Paphnuce était profondément instruit dans les choses de la foi. Par la connaissance qu’il avait des cœurs, il comprit que la grâce de Dieu n’était pas sur le vieillard Timoclès et que le jour du salut n’était point encore venu pour cette âme acharnée à sa perte. Il ne répondit rien, de peur que l’édification tournât en scandale. Car il arrive parfois qu’en disputant contre les infidèles, on les induit de nouveau en péché, loin de les convertir. C’est pourquoi ceux qui possèdent la vérité doivent la répandre avec prudence.

— Adieu, donc ! dit-il, malheureux Timoclès.

Et, poussant un grand soupir, il reprit dans la nuit son pieux voyage.

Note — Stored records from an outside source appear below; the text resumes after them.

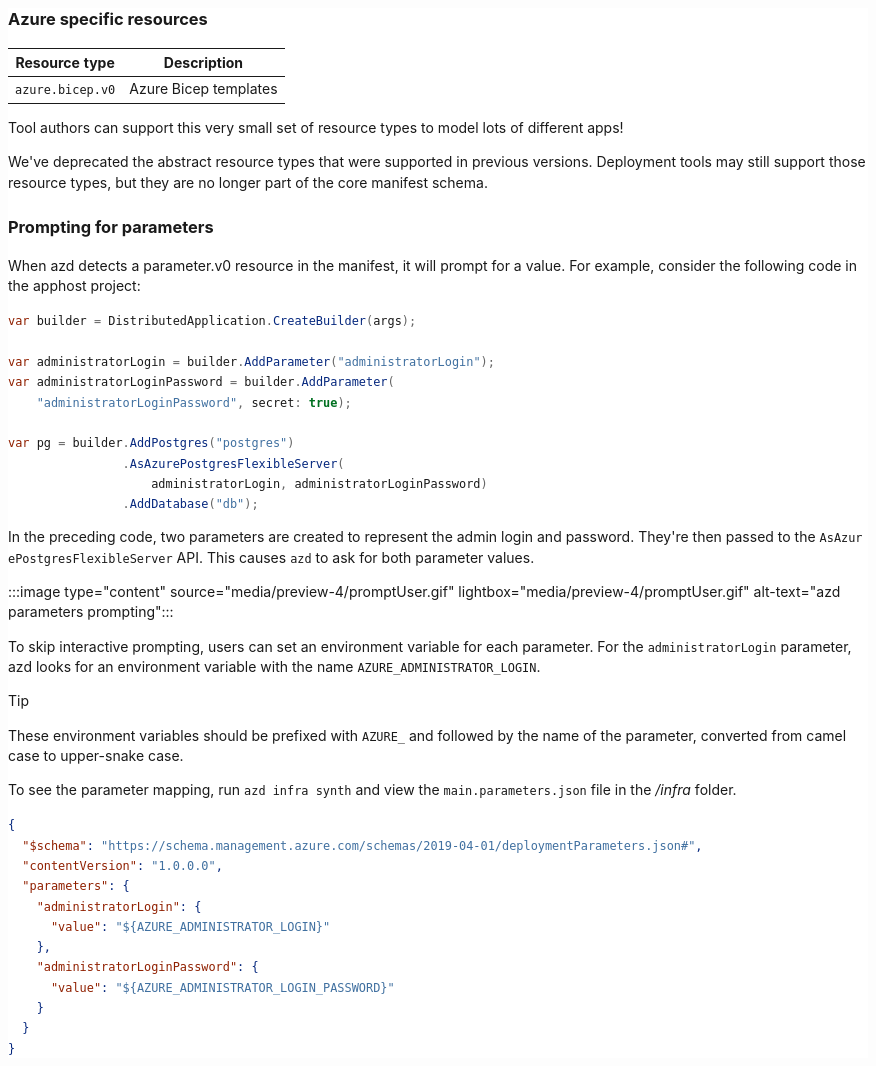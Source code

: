 ### Azure specific resources

| Resource type    | Description           |
|------------------|-----------------------|
| `azure.bicep.v0` | Azure Bicep templates |

Tool authors can support this very small set of resource types to model lots of different apps!

We've deprecated the abstract resource types that were supported in previous versions. Deployment tools may still support those resource types, but they are no longer part of the core manifest schema.

### Prompting for parameters

When azd detects a parameter.v0 resource in the manifest, it will prompt for a value. For example, consider the following code in the apphost project:

```csharp
var builder = DistributedApplication.CreateBuilder(args);

var administratorLogin = builder.AddParameter("administratorLogin");
var administratorLoginPassword = builder.AddParameter(
    "administratorLoginPassword", secret: true);

var pg = builder.AddPostgres("postgres")
                .AsAzurePostgresFlexibleServer(
                    administratorLogin, administratorLoginPassword)
                .AddDatabase("db");
```

In the preceding code, two parameters are created to represent the admin login and password. They're then passed to the `AsAzurePostgresFlexibleServer` API. This causes `azd` to ask for both parameter values.

:::image type="content" source="media/preview-4/promptUser.gif" lightbox="media/preview-4/promptUser.gif" alt-text="azd parameters prompting":::

To skip interactive prompting, users can set an environment variable for each parameter. For the `administratorLogin` parameter, azd looks for an environment variable with the name `AZURE_ADMINISTRATOR_LOGIN`.

> [!TIP]
> These environment variables should be prefixed with `AZURE_` and followed by the name of the parameter, converted from camel case to upper-snake case.

To see the parameter mapping, run `azd infra synth` and view the `main.parameters.json` file in the _/infra_ folder.

```json
{
  "$schema": "https://schema.management.azure.com/schemas/2019-04-01/deploymentParameters.json#",
  "contentVersion": "1.0.0.0",
  "parameters": {
    "administratorLogin": {
      "value": "${AZURE_ADMINISTRATOR_LOGIN}"
    },
    "administratorLoginPassword": {
      "value": "${AZURE_ADMINISTRATOR_LOGIN_PASSWORD}"
    }
  }
}
```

Au matin, il vit des ibis immobiles sur une patte, au bord de l’eau qui reflétait leur cou pâle et rose. Les saules étendaient au loin sur la berge leur doux feuillage gris ; des grues volaient en triangle dans le ciel clair, et l’on entendait parmi les roseaux le cri des hérons invisibles. Le fleuve roulait à perte de vue ses larges eaux vertes où des voiles glissaient comme des ailes d’oiseau, où, çà et là, au bord, se mirait une maison blanche, et sur lesquelles flottaient au loin des vapeurs légères, tandis que des îles, lourdes de palmes, de fleurs et de fruits, laissaient s’échapper de leurs ombres des nuées bruyantes de canards, d’oies, de flamants et de sarcelles. A gauche, la grasse vallée étendait jusqu’au désert ses champs et ses vergers qui frissonnaient dans la joie ; le soleil dorait les épis, et la fécondité de la terre s’exhalait en poussières odorantes. À cette vue, Paphnuce, tombant à genoux, s’écria :

— Béni soit le Seigneur qui a favorisé mon voyage ! Toi qui répands ta rosée sur les figuiers de l’Arsinoïtide, mon Dieu, fais descendre ta grâce dans l’âme de cette Thaïs, que tu n’as pas formée avec moins d’amour que les fleurs des champs et les arbres des jardins. Puisse-t-elle fleurir par mes soins, comme un rosier balsamique dans ta Jérusalem céleste !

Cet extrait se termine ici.